Oressa is amused upon hearing Marck's voice. "You're here, rookie? Don't worry, in a few moments the battle will be over." 

Oressa and her platoon charge up their beam canons and open fire upon the Bramian troops once again.

_Battleship Repentance_

Inquisitor Manchester grins when he learns a Bramian princess is in the battle.

"Deploy the Templars! I want all the heretics captured, but especially the princess! If that is not possible, purify them here and now!"

The Repentance's hatches open, and out comes 4 white mechs with red cross insignias on their chests. Their heads resembled knight's helmets, with cross insignias embedened on them as well. They wielded massive guns, and had equally massive hammers with them. 

Oressa roars in excitement when she sees the Templars arriving. "NOW IS THE TIME! PURIFY THE HERETICS!" She yells, rallying her forces and charging at the remaining Bramian armies, guns blazing.


----------



## Alex_Predator (Feb 18, 2009)

Johny walks in a room with computers everywhere.A huge figure can be seen as Johny walks towards it and somehow climbs.

"I am ready.Let's do it Tony"
_
"Be carefull.I added the turbo boosters and your new flashy sword.You will see the results on your enemies"_

Suddenly the metalic bars cover Johny and hide him in the machine.A sounds can be heard as Johny pushes some buttons and activates the machine from the inside

*"System Activated"*
*"Loading...Loading...Loading..."*

The eyes of the mecha glow and it starts moving.From the mecha's turbines come bursts of air as it starts levitating from the ground.
"To infinity and beyond..."
A gate opens from above and the mecha flies away.

_Minutes later....._

Johny reaches the battlefield where he looks for the princess of Brama.From the first moment he saw her, he felt something.
*"Ding Ding Ding"* the monitor shows enemies approaching from all directions.

"Come to daddy"


----------



## Serp (Feb 18, 2009)

Vanti heard the message over the com-link from the Visnu warrior, and she opened her own com pathway and responded. He face appeared on the screens.
"You inhabitants of Vinsu are indeed royal to your cause, but you are still wrong, and wrong means worthless. We shall continue our charge and you will die."
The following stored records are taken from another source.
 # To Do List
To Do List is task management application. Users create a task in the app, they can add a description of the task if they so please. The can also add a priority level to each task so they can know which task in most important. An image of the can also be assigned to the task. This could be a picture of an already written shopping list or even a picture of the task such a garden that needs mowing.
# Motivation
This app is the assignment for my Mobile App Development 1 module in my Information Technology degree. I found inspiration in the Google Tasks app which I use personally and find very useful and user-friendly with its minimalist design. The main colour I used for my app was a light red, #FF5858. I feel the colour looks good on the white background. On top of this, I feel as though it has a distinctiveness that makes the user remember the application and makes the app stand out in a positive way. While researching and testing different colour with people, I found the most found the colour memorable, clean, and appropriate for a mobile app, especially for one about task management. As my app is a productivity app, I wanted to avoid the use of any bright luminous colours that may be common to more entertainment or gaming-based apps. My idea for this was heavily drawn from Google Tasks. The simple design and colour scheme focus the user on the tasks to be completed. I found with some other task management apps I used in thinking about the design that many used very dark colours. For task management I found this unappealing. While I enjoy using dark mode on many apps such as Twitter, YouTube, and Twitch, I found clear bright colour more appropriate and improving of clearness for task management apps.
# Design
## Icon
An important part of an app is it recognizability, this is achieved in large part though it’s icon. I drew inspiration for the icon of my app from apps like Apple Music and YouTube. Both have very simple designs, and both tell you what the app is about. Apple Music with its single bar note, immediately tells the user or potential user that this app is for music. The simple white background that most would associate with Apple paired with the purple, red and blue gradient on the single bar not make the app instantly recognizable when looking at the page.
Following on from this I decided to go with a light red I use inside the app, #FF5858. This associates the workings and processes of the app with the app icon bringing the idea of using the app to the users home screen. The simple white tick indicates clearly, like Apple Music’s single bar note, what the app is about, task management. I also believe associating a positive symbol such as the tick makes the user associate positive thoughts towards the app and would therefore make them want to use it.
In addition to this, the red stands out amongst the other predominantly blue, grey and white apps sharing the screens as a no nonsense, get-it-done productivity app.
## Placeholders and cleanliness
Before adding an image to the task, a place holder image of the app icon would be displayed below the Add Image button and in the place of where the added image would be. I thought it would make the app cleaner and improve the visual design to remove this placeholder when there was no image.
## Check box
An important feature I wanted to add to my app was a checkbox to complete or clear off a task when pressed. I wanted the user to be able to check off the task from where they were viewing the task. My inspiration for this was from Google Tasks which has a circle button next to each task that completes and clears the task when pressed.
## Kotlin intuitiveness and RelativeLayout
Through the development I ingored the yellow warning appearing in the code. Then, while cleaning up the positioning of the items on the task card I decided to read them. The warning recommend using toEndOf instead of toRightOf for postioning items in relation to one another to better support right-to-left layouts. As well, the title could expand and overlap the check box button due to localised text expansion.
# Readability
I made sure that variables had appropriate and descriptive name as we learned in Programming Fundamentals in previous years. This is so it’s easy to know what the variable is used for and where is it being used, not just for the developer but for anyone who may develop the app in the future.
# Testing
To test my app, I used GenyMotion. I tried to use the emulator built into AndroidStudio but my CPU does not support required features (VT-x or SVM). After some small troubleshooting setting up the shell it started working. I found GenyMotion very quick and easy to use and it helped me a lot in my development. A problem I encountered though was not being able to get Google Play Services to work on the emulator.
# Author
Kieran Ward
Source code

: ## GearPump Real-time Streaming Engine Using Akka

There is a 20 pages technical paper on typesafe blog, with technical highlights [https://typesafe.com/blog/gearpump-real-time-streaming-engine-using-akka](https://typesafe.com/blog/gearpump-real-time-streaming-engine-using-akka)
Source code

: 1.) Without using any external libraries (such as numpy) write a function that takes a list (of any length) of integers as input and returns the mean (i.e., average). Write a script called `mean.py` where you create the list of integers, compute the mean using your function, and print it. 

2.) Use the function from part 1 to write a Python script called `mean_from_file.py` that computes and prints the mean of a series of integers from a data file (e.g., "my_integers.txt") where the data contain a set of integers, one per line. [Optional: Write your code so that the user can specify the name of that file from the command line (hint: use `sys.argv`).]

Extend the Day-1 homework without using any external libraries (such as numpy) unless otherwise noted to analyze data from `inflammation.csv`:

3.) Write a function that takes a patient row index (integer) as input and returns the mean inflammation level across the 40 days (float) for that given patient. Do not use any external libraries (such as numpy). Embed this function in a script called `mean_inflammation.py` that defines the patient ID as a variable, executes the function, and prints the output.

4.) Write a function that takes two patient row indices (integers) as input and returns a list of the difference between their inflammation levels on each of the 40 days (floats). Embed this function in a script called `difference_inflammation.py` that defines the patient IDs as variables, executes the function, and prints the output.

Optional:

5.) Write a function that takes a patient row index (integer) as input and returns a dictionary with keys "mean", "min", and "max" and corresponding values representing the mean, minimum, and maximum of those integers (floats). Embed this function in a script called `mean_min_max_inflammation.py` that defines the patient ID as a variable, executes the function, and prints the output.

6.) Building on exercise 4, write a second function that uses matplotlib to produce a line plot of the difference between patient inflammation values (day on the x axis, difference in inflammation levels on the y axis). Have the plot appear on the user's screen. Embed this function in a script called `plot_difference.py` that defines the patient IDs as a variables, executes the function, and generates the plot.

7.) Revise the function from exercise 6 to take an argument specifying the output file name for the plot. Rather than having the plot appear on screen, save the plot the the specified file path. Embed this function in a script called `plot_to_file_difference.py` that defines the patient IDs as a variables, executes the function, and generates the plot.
Vanti started to shoot from afar the mecha infront of her with the microwave canon, she would be damned if she let them use it on her or her people. ((Shooting at Rek))

Shit they the had deployed more forces, although Brama was bigger, if they sent more forces, they would be weak for an attack from Siva. They were fucked.

-----------------
Siva (Sivian Consult)

"The Bramians are attacking a base on Visnu, one very important for the war."
"How so?"
"There is a mine of Sakti down there, plentiful amounts, and Brama is running slim on it."
"I see."
"I have contacted the high preist of Visnu, for 1 ton of Sakti ore we have offered to help him battle the Bramians."
"And did he accept?"
"Well he had no choice, even if they could defeat Brama on their own, they know we are determined to enter the battle, and would rather have us fighting for them."
"Very well."

(Sivian military base.)
Remi was ready, the mission was simple, blow the Bramian fuckers out the sky and collect 2 tons of Sakti from the Visnu people.
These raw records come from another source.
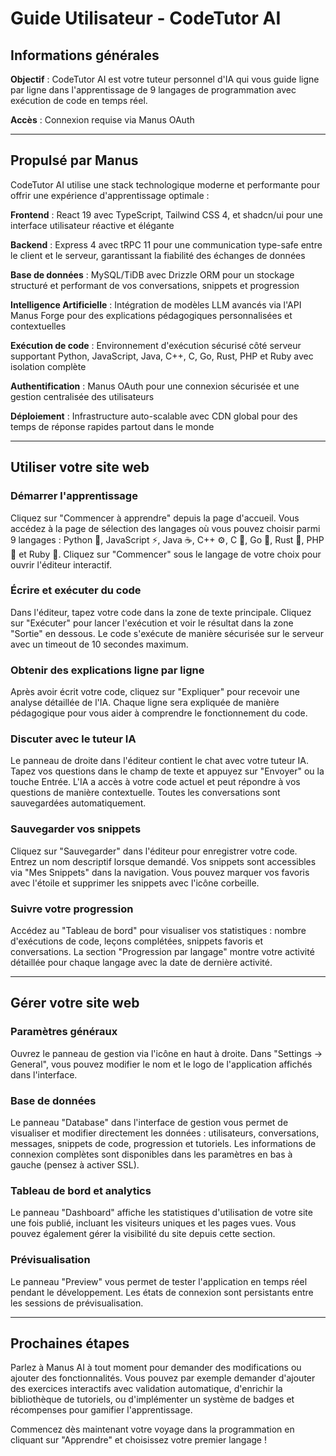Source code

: # Guide Utilisateur - CodeTutor AI

## Informations générales

**Objectif** : CodeTutor AI est votre tuteur personnel d'IA qui vous guide ligne par ligne dans l'apprentissage de 9 langages de programmation avec exécution de code en temps réel.

**Accès** : Connexion requise via Manus OAuth

---

## Propulsé par Manus

CodeTutor AI utilise une stack technologique moderne et performante pour offrir une expérience d'apprentissage optimale :

**Frontend** : React 19 avec TypeScript, Tailwind CSS 4, et shadcn/ui pour une interface utilisateur réactive et élégante

**Backend** : Express 4 avec tRPC 11 pour une communication type-safe entre le client et le serveur, garantissant la fiabilité des échanges de données

**Base de données** : MySQL/TiDB avec Drizzle ORM pour un stockage structuré et performant de vos conversations, snippets et progression

**Intelligence Artificielle** : Intégration de modèles LLM avancés via l'API Manus Forge pour des explications pédagogiques personnalisées et contextuelles

**Exécution de code** : Environnement d'exécution sécurisé côté serveur supportant Python, JavaScript, Java, C++, C, Go, Rust, PHP et Ruby avec isolation complète

**Authentification** : Manus OAuth pour une connexion sécurisée et une gestion centralisée des utilisateurs

**Déploiement** : Infrastructure auto-scalable avec CDN global pour des temps de réponse rapides partout dans le monde

---

## Utiliser votre site web

### Démarrer l'apprentissage

Cliquez sur "Commencer à apprendre" depuis la page d'accueil. Vous accédez à la page de sélection des langages où vous pouvez choisir parmi 9 langages : Python 🐍, JavaScript ⚡, Java ☕, C++ ⚙️, C 🔧, Go 🔷, Rust 🦀, PHP 🐘 et Ruby 💎. Cliquez sur "Commencer" sous le langage de votre choix pour ouvrir l'éditeur interactif.

### Écrire et exécuter du code

Dans l'éditeur, tapez votre code dans la zone de texte principale. Cliquez sur "Exécuter" pour lancer l'exécution et voir le résultat dans la zone "Sortie" en dessous. Le code s'exécute de manière sécurisée sur le serveur avec un timeout de 10 secondes maximum.

### Obtenir des explications ligne par ligne

Après avoir écrit votre code, cliquez sur "Expliquer" pour recevoir une analyse détaillée de l'IA. Chaque ligne sera expliquée de manière pédagogique pour vous aider à comprendre le fonctionnement du code.

### Discuter avec le tuteur IA

Le panneau de droite dans l'éditeur contient le chat avec votre tuteur IA. Tapez vos questions dans le champ de texte et appuyez sur "Envoyer" ou la touche Entrée. L'IA a accès à votre code actuel et peut répondre à vos questions de manière contextuelle. Toutes les conversations sont sauvegardées automatiquement.

### Sauvegarder vos snippets

Cliquez sur "Sauvegarder" dans l'éditeur pour enregistrer votre code. Entrez un nom descriptif lorsque demandé. Vos snippets sont accessibles via "Mes Snippets" dans la navigation. Vous pouvez marquer vos favoris avec l'étoile et supprimer les snippets avec l'icône corbeille.

### Suivre votre progression

Accédez au "Tableau de bord" pour visualiser vos statistiques : nombre d'exécutions de code, leçons complétées, snippets favoris et conversations. La section "Progression par langage" montre votre activité détaillée pour chaque langage avec la date de dernière activité.

---

## Gérer votre site web

### Paramètres généraux

Ouvrez le panneau de gestion via l'icône en haut à droite. Dans "Settings → General", vous pouvez modifier le nom et le logo de l'application affichés dans l'interface.

### Base de données

Le panneau "Database" dans l'interface de gestion vous permet de visualiser et modifier directement les données : utilisateurs, conversations, messages, snippets de code, progression et tutoriels. Les informations de connexion complètes sont disponibles dans les paramètres en bas à gauche (pensez à activer SSL).

### Tableau de bord et analytics

Le panneau "Dashboard" affiche les statistiques d'utilisation de votre site une fois publié, incluant les visiteurs uniques et les pages vues. Vous pouvez également gérer la visibilité du site depuis cette section.

### Prévisualisation

Le panneau "Preview" vous permet de tester l'application en temps réel pendant le développement. Les états de connexion sont persistants entre les sessions de prévisualisation.

---

## Prochaines étapes

Parlez à Manus AI à tout moment pour demander des modifications ou ajouter des fonctionnalités. Vous pouvez par exemple demander d'ajouter des exercices interactifs avec validation automatique, d'enrichir la bibliothèque de tutoriels, ou d'implémenter un système de badges et récompenses pour gamifier l'apprentissage.

Commencez dès maintenant votre voyage dans la programmation en cliquant sur "Apprendre" et choisissez votre premier langage !
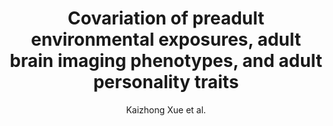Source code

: ---
cat: gaia
subcat: platform
bestof: false
author: Kaizhong Xue et al.
title: Covariation of preadult environmental exposures, adult brain imaging phenotypes, and adult personality traits
journal: Molecular Psychiatry
year: 2023
type: article
url: https -//www.nature.com/articles/s41380-023-02261-2
doi: 10.1038/s41380-023-02261-2
---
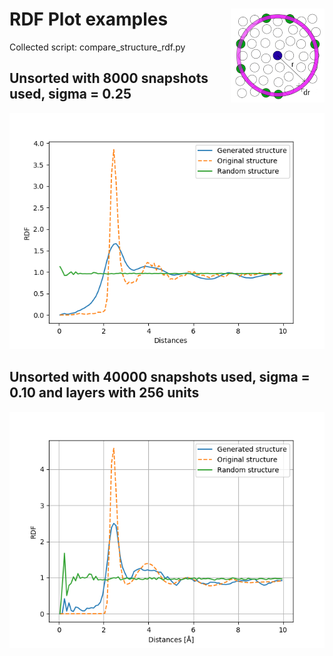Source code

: # RDF Plot examples <img src="https://github.com/wambergo/RePAP/blob/master/radial_distribution_function/rdf_figure.png" align="right" />

Collected script: compare_structure_rdf.py

## Unsorted with 8000 snapshots used, sigma = 0.25
![Screenshot](plots/compare_rdfs.png)

## Unsorted with 40000 snapshots used, sigma = 0.10 and layers with 256 units
![Screenshot](plots/compare_s01_40000_l1_256hidden.png)
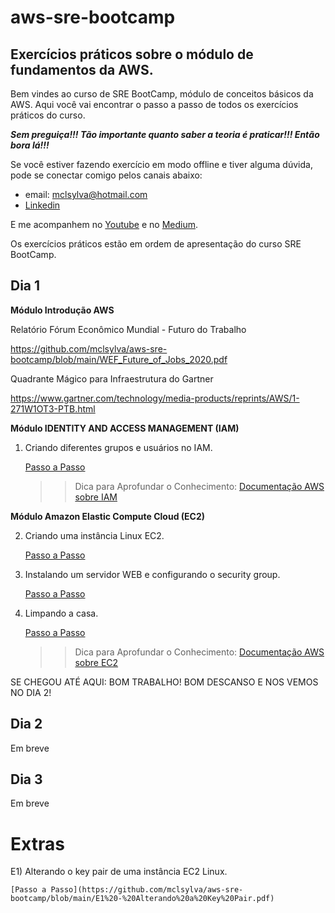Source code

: # aws-sre-bootcamp
## Exercícios práticos sobre o módulo de fundamentos da AWS.

Bem vindes ao curso de SRE BootCamp, módulo de conceitos básicos da AWS. Aqui você vai encontrar o passo a passo de todos os exercícios práticos do curso.

***Sem preguiça!!! Tão importante quanto saber a teoria é praticar!!! Então bora lá!!!***

Se você estiver fazendo exercício em modo offline e tiver alguma dúvida, pode se conectar comigo pelos canais abaixo:
* email: mclsylva@hotmail.com
* [Linkedin](https://www.linkedin.com/in/marcelo-ortiz-da-silva-205a3914/)

E me acompanhem no [Youtube](https://www.youtube.com/channel/UC_F1n86M2VyxIuwChJp2XUA) e no [Medium](https://medium.com/@mclortizz).

Os exercícios práticos estão em ordem de apresentação do curso SRE BootCamp.

## Dia 1
<b> Módulo Introdução AWS</b>

Relatório Fórum Econômico Mundial - Futuro do Trabalho

   https://github.com/mclsylva/aws-sre-bootcamp/blob/main/WEF_Future_of_Jobs_2020.pdf

Quadrante Mágico para Infraestrutura do Gartner

   https://www.gartner.com/technology/media-products/reprints/AWS/1-271W1OT3-PTB.html

<b>Módulo IDENTITY AND ACCESS MANAGEMENT (IAM)</b>

1) Criando diferentes grupos e usuários no IAM.

   [Passo a Passo](https://github.com/mclsylva/aws-sre-bootcamp/blob/main/1%20-%20Criando%20Grupos%20e%20Usua%CC%81rios%20no%20IAM.pdf)
   
   >> Dica para Aprofundar o Conhecimento: [Documentação AWS sobre IAM](https://aws.amazon.com/pt/iam/?nc=sn&loc=0)

<b> Módulo Amazon Elastic Compute Cloud (EC2)</b>

2) Criando uma instância Linux EC2.

   [Passo a Passo](https://github.com/mclsylva/aws-sre-bootcamp/blob/main/2%20-%20Criando%20uma%20insta%CC%82ncia%20Linux%20EC2.pdf)

3) Instalando um servidor WEB e configurando o security group.

   [Passo a Passo](https://github.com/mclsylva/aws-sre-bootcamp/blob/main/3%20-%20Instalando%20Servidor%20Web%20e%20Configurando%20Security%20Group.pdf)
  
4) Limpando a casa.

   [Passo a Passo](https://github.com/mclsylva/aws-sre-bootcamp/blob/main/4%20-%20Limpando%20a%20casa.pdf)
   
   >> Dica para Aprofundar o Conhecimento: [Documentação AWS sobre EC2](https://aws.amazon.com/pt/ec2/)

SE CHEGOU ATÉ AQUI: BOM TRABALHO! BOM DESCANSO E NOS VEMOS NO DIA 2!

## Dia 2
Em breve

## Dia 3
Em breve

# Extras
E1) Alterando o key pair de uma instância EC2 Linux.

    [Passo a Passo](https://github.com/mclsylva/aws-sre-bootcamp/blob/main/E1%20-%20Alterando%20a%20Key%20Pair.pdf)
He was all strapped in and so was all his comrades, Siva was sending 150 troops to help in this battle, not much but it helped.

His mecha took off flying towards the moon of Visnu, canon charged ready to fuck up some Bramian bastards.


----------



## Nicodemus (Feb 18, 2009)

Zero crashed into the trees, and warning lights started going off all around him.

"Computer, disable emergency lights and alarms," he said calmly. "They're starting to piss me off." His mech rises off the ground, and a targeting interface pops up. Zero begins to charge into the battle, headed straight for the deploying templars.

*"Warning,"* the computer said in it's strange, male/female voice. *"You are approaching Templars. Engage?"*

"No duh, shit-for-brains."

*"This is unwise. In current state-"*

"Computer. Disable advice protocol."

*"Error-"*

"Just shut the fuck up!" Zero shouts angrily, steering the robotic shell in the direction of the Templars. "Eat rapid fire bullets!" He says, bringing up his gatling gun. Hundreds of rounds fly into the air, causing little to no damage to the Templars. "Shit..." A huge hammer soars through the air, smaking Zero's mech solidly in the face. The Templar follows, and Zero barely manages to move out of the way in time. His mech spin kicks, resulting in the Templar collapsing, but this only gives him enough time to get up and back away. "This'll be fun..."


----------



## Alex_Predator (Feb 19, 2009)

An enemy mecha moves at high speeds and using a spear tries to stab Johny's mecha."Not fast enough" Johny says and use his turbo boosters.Flying backwards the last moment the enemy passes in front leaving itself open for a counter attack.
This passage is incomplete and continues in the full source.